Huntington’s Disease (HD) ist eine schwere neurodegenerativen Erkrankung. Die Ursache ist eine Mutation im Huntingtin-gen, welche zur Apoptose der Neuronen im Stratum führt. Ein Ca2+ Ungleichgewicht ist ein Grund für diesen Zelltod (Bates, Harper and Jones, 2002). Studien haben gezeigt, dass die Aktivierung von SK Kanälen zu einer Wiederherstellung des physiologischen Ca2+ Gleichgewichts führt (Culmsee, Dolga, D'Orsi, et al., 2011). Deshalb wurde hier ein Zellmodel von HD verwendet um zu zeigen, dass sich die Aktivierung von SK Kanälen positiv auf von HD betroffene Zellen auswirkt. Es wurde getestet, ob SK Kanäle in den verwendeten Zellen vorhanden sind und welche Subtypen am besten für eine Aktivierung geeignet sind. Dafür wurden quantitative Reverse Transcriptase-Polymerase Chain Reaction (qRT-PCRs) für SK1, -2, -3 und -4 durchgeführt. SK3 schien am erfolgversprechendsten zu sein. Daher wurde CyPPA, ein SK3- und SK2-Kanal Aktivator (Christophersen, Herrik, Holst, et al., 2012) eingesetzt. Ein Westernblot und eine Immunofluoreszenz für SK1- und SK3- Kanäle bestätigten, dass CyPPA für weitere Experimente geeignet war. Nachdem die Zellen mit CyPPA behandelt wurden, wurden qRT-PCRs durchgeführt, um zu sehen, ob downstream Effekte auftreten. Die Ergebnisse waren nicht eindeutig und benötigen noch weitere Untersuchungen. Allerdings zeigte eine Immunofluoreszenz von Huntingtin, dass CyPPA die Konzentration einer Huntingtin Domäne im Zellkern senkt. Das könnte bedeuten, dass CyPPA die Toxizität im Zellkern (Bates, Harper and Jones, 2002) und damit die Neurodegeneration verringert.

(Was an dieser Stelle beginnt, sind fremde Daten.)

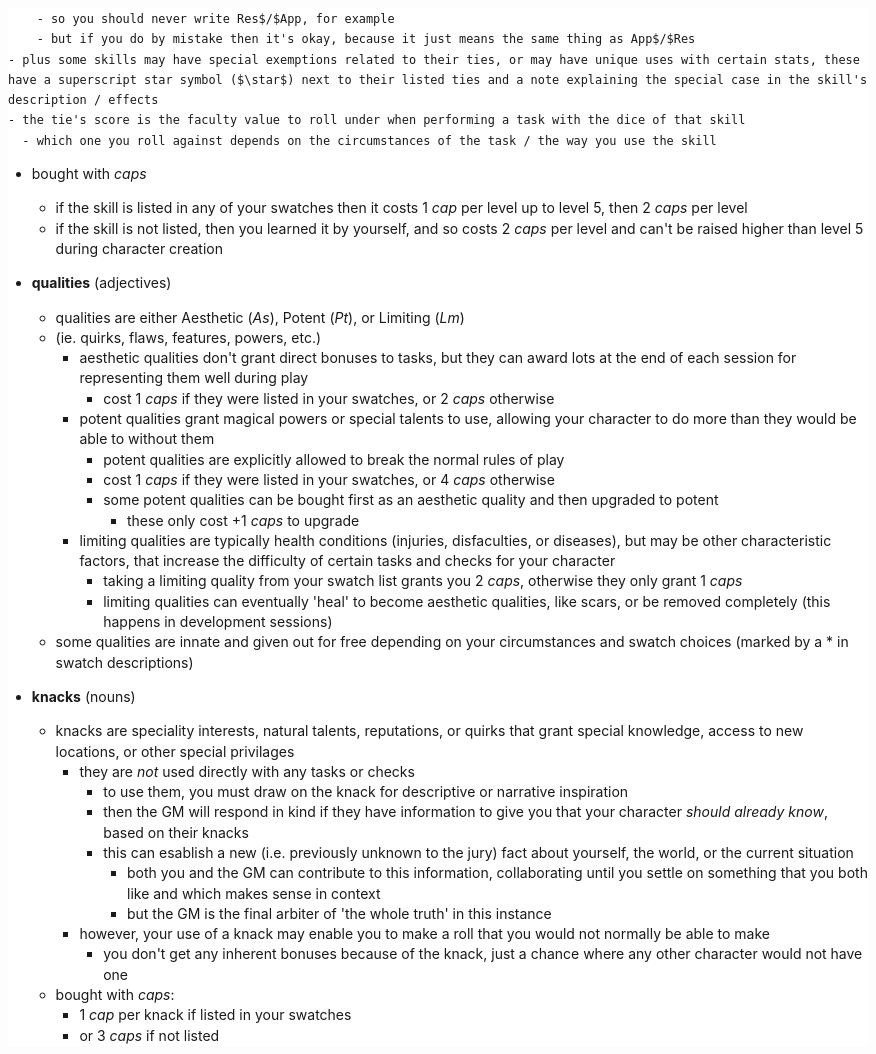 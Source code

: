         - so you should never write Res$/$App, for example
        - but if you do by mistake then it's okay, because it just means the same thing as App$/$Res
    - plus some skills may have special exemptions related to their ties, or may have unique uses with certain stats, these have a superscript star symbol ($\star$) next to their listed ties and a note explaining the special case in the skill's description / effects
    - the tie's score is the faculty value to roll under when performing a task with the dice of that skill
      - which one you roll against depends on the circumstances of the task / the way you use the skill
  - bought with $caps$
    - if the skill is listed in any of your swatches then it costs 1 $cap$ per level up to level 5, then 2 $caps$ per level
    - if the skill is not listed, then you learned it by yourself, and so costs 2 $caps$ per level and can't be raised higher than level 5 during character creation 

- **qualities** (adjectives)
  - qualities are either Aesthetic $(As)$, Potent $(Pt)$, or Limiting $(Lm)$
  - (ie. quirks, flaws, features, powers, etc.)
    - aesthetic qualities don't grant direct bonuses to tasks, but they can award lots at the end of each session for representing them well during play
      - cost 1 $caps$ if they were listed in your swatches, or 2 $caps$ otherwise
    - potent qualities grant magical powers or special talents to use, allowing your character to do more than they would be able to without them
      - potent qualities are explicitly allowed to break the normal rules of play
      - cost 1 $caps$ if they were listed in your swatches, or 4 $caps$ otherwise
      - some potent qualities can be bought first as an aesthetic quality and then upgraded to potent
        - these only cost +1 $caps$ to upgrade
    - limiting qualities are typically health conditions (injuries, disfaculties, or diseases), but may be other characteristic factors, that increase the difficulty of certain tasks and checks for your character
      - taking a limiting quality from your swatch list grants you 2 $caps$, otherwise they only grant 1 $caps$
      - limiting qualities can eventually 'heal' to become aesthetic qualities, like scars, or be removed completely (this happens in development sessions)
  - some qualities are innate and given out for free depending on your circumstances and swatch choices (marked by a $*$ in swatch descriptions)

- **knacks** (nouns)
  - knacks are speciality interests, natural talents, reputations, or quirks that grant special knowledge, access to new locations, or other special privilages
    - they are *not* used directly with any tasks or checks
      - to use them, you must draw on the knack for descriptive or narrative inspiration
      - then the GM will respond in kind if they have information to give you that your character *should already know*, based on their knacks
      - this can esablish a new (i.e. previously unknown to the jury) fact about yourself, the world, or the current situation
        - both you and the GM can contribute to this information, collaborating until you settle on something that you both like and which makes sense in context
        - but the GM is the final arbiter of 'the whole truth' in this instance
    - however, your use of a knack may enable you to make a roll that you would not normally be able to make
      - you don't get any inherent bonuses because of the knack, just a chance where any other character would not have one
  - bought with $caps$:
    - 1 $cap$ per knack if listed in your swatches
    - or 3 $caps$ if not listed
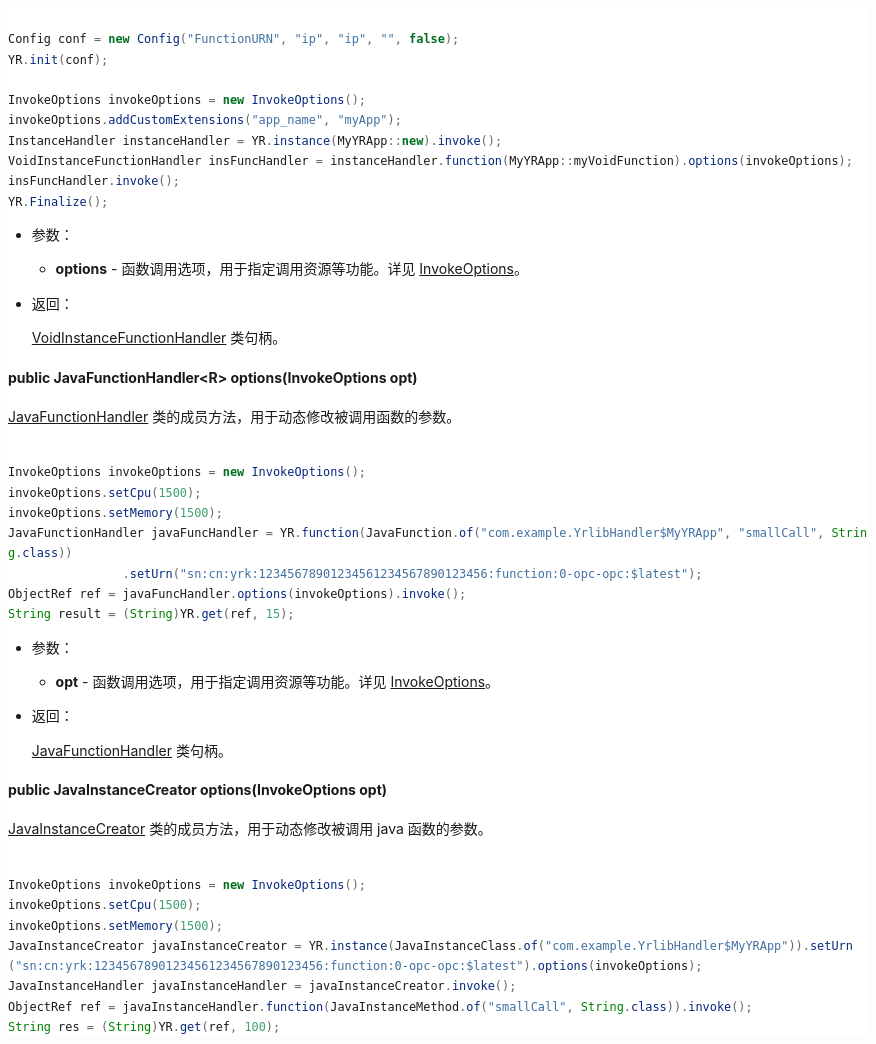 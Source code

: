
 ```java

Config conf = new Config("FunctionURN", "ip", "ip", "", false);
YR.init(conf);

InvokeOptions invokeOptions = new InvokeOptions();
invokeOptions.addCustomExtensions("app_name", "myApp");
InstanceHandler instanceHandler = YR.instance(MyYRApp::new).invoke();
VoidInstanceFunctionHandler insFuncHandler = instanceHandler.function(MyYRApp::myVoidFunction).options(invokeOptions);
insFuncHandler.invoke();
YR.Finalize();
```

- 参数：

   - **options** - 函数调用选项，用于指定调用资源等功能。详见 [InvokeOptions](InvokeOptions.md)。

- 返回：

    [VoidInstanceFunctionHandler](VoidInstanceFunctionHandler.md) 类句柄。

#### public JavaFunctionHandler&lt;R&gt; options(InvokeOptions opt)

[JavaFunctionHandler](JavaFunctionHandler.md) 类的成员方法，用于动态修改被调用函数的参数。

```java

InvokeOptions invokeOptions = new InvokeOptions();
invokeOptions.setCpu(1500);
invokeOptions.setMemory(1500);
JavaFunctionHandler javaFuncHandler = YR.function(JavaFunction.of("com.example.YrlibHandler$MyYRApp", "smallCall", String.class))
                .setUrn("sn:cn:yrk:12345678901234561234567890123456:function:0-opc-opc:$latest");
ObjectRef ref = javaFuncHandler.options(invokeOptions).invoke();
String result = (String)YR.get(ref, 15);
```

- 参数：

   - **opt** - 函数调用选项，用于指定调用资源等功能。详见 [InvokeOptions](InvokeOptions.md)。

- 返回：

    [JavaFunctionHandler](JavaFunctionHandler.md) 类句柄。

#### public JavaInstanceCreator options(InvokeOptions opt)

[JavaInstanceCreator](JavaInstanceCreator.md) 类的成员方法，用于动态修改被调用 java 函数的参数。

```java

InvokeOptions invokeOptions = new InvokeOptions();
invokeOptions.setCpu(1500);
invokeOptions.setMemory(1500);
JavaInstanceCreator javaInstanceCreator = YR.instance(JavaInstanceClass.of("com.example.YrlibHandler$MyYRApp")).setUrn("sn:cn:yrk:12345678901234561234567890123456:function:0-opc-opc:$latest").options(invokeOptions);
JavaInstanceHandler javaInstanceHandler = javaInstanceCreator.invoke();
ObjectRef ref = javaInstanceHandler.function(JavaInstanceMethod.of("smallCall", String.class)).invoke();
String res = (String)YR.get(ref, 100);
```
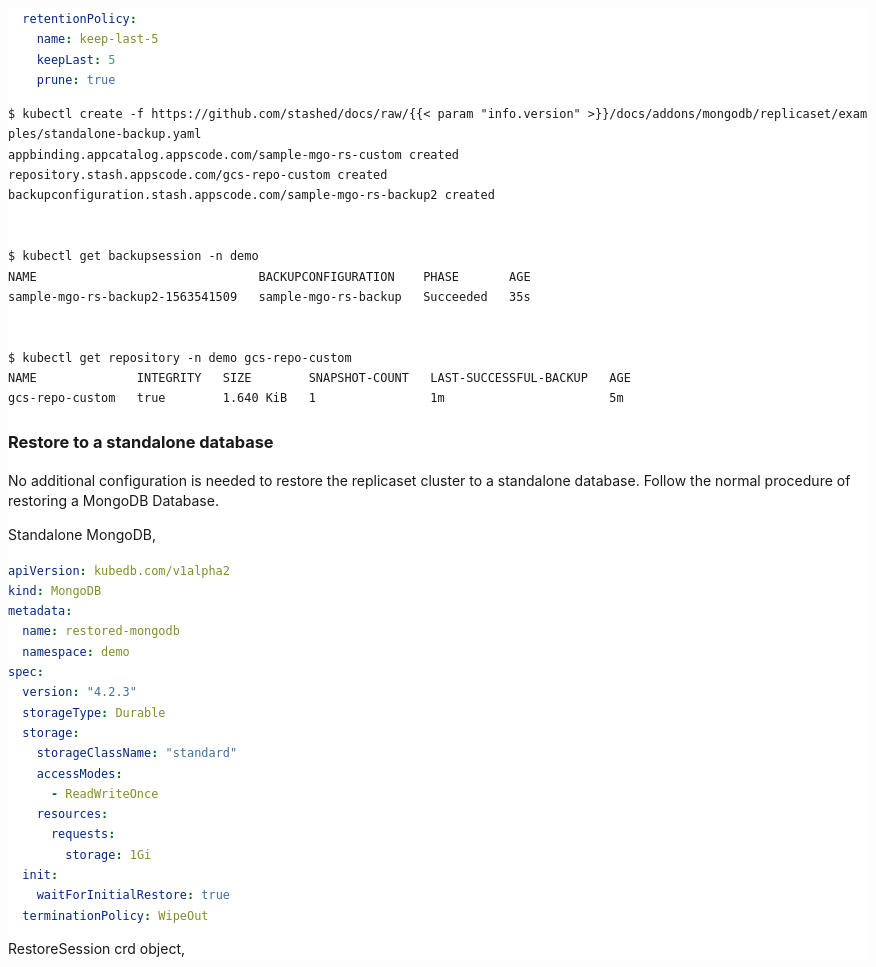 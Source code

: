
 ```yaml
  retentionPolicy:
    name: keep-last-5
    keepLast: 5
    prune: true
```

```console
$ kubectl create -f https://github.com/stashed/docs/raw/{{< param "info.version" >}}/docs/addons/mongodb/replicaset/examples/standalone-backup.yaml
appbinding.appcatalog.appscode.com/sample-mgo-rs-custom created
repository.stash.appscode.com/gcs-repo-custom created
backupconfiguration.stash.appscode.com/sample-mgo-rs-backup2 created


$ kubectl get backupsession -n demo
NAME                               BACKUPCONFIGURATION    PHASE       AGE
sample-mgo-rs-backup2-1563541509   sample-mgo-rs-backup   Succeeded   35s


$ kubectl get repository -n demo gcs-repo-custom
NAME              INTEGRITY   SIZE        SNAPSHOT-COUNT   LAST-SUCCESSFUL-BACKUP   AGE
gcs-repo-custom   true        1.640 KiB   1                1m                       5m
```

### Restore to a standalone database

No additional configuration is needed to restore the replicaset cluster to a standalone database. Follow the normal procedure of restoring a MongoDB Database.

Standalone MongoDB,

```yaml
apiVersion: kubedb.com/v1alpha2
kind: MongoDB
metadata:
  name: restored-mongodb
  namespace: demo
spec:
  version: "4.2.3"
  storageType: Durable
  storage:
    storageClassName: "standard"
    accessModes:
      - ReadWriteOnce
    resources:
      requests:
        storage: 1Gi
  init:
    waitForInitialRestore: true
  terminationPolicy: WipeOut
```

RestoreSession crd object,
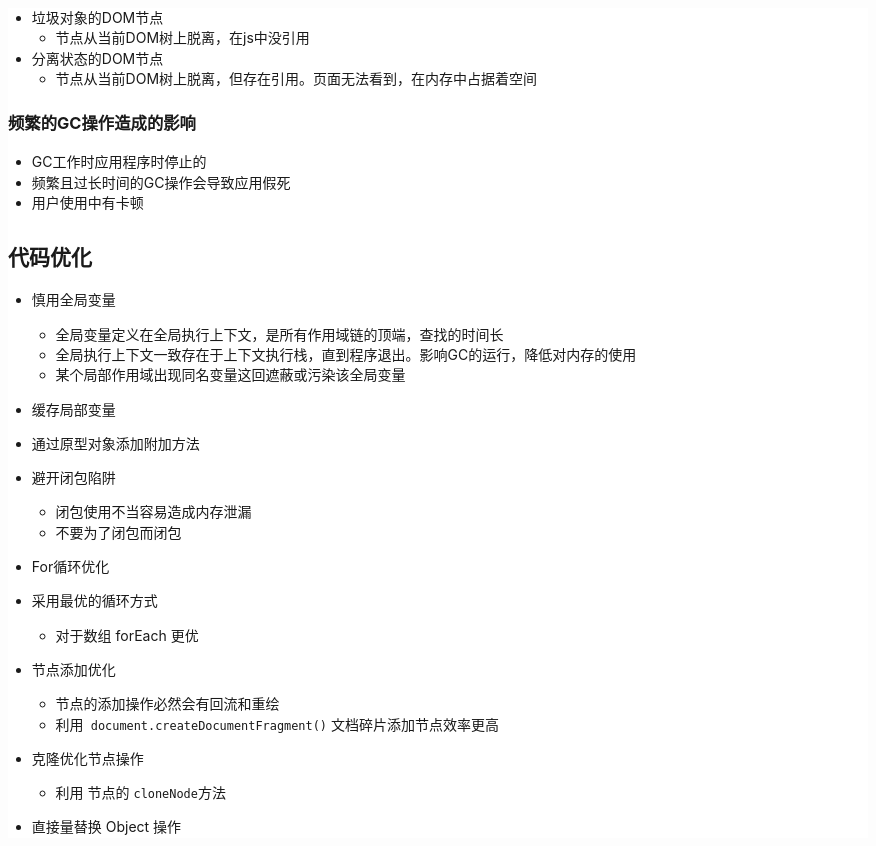 - 垃圾对象的DOM节点
  - 节点从当前DOM树上脱离，在js中没引用
- 分离状态的DOM节点
  - 节点从当前DOM树上脱离，但存在引用。页面无法看到，在内存中占据着空间



### 频繁的GC操作造成的影响

- GC工作时应用程序时停止的
- 频繁且过长时间的GC操作会导致应用假死
- 用户使用中有卡顿



## 代码优化

- 慎用全局变量
  - 全局变量定义在全局执行上下文，是所有作用域链的顶端，查找的时间长
  - 全局执行上下文一致存在于上下文执行栈，直到程序退出。影响GC的运行，降低对内存的使用
  - 某个局部作用域出现同名变量这回遮蔽或污染该全局变量

- 缓存局部变量

- 通过原型对象添加附加方法
- 避开闭包陷阱
  - 闭包使用不当容易造成内存泄漏
  - 不要为了闭包而闭包
- For循环优化
- 采用最优的循环方式
  - 对于数组 forEach 更优
- 节点添加优化
  - 节点的添加操作必然会有回流和重绘
  - 利用` document.createDocumentFragment()` 文档碎片添加节点效率更高
- 克隆优化节点操作
  - 利用 节点的 `cloneNode`方法
- 直接量替换 Object 操作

Zusammenfassung (Englisch)

Huntington’s Disease (HD) is a very serious neurodegenerative disease. It is caused by a mutation of the huntingtin gene, which leads to apoptosis of striatal neurons. Ca2+ dysregulation seems to be a major contributor to this cell death (Bates, Harper and Jones, 2002). Studies show that activating SK channels could rectify Ca2+ imbalance (Culmsee, Dolga, D'Orsi, et al., 2011). Therefore we used a cell model of HD to investigate whether SK channel activation can alleviate effects of mutant huntingtin. It was tested if SK channels were expressed in the used mouse model and which subtype would be the best to activate. Therefore quantitative Reverse Transcriptase-Polymerase Chain Reactions (qRT-PCRs) for SK1, -2, -3 and -4 were carried out. The presence of SK3 channels made them the best choice to be activated. We activated the SK3 channels using CyPPA, a SK3 and SK2 activator (Christophersen, Herrik, Holst, et al., 2012). Western blot and immunofluorescence for SK1 and SK3 confirmed that SK3 was an adequate channel to be activated. After treating the cells with CyPPA further qRT-PCRs were conducted to detect downstream effects. The results were not conclusive and need further investigation. However immunofluorescence of huntingtin showed that CyPPA decreased the nuclear concentration of one part of the huntingtin protein. This could imply that it lessens the nuclear toxicity (Bates, Harper and Jones, 2002) of mutant huntingtin and thereby inhibits neurodegeneration.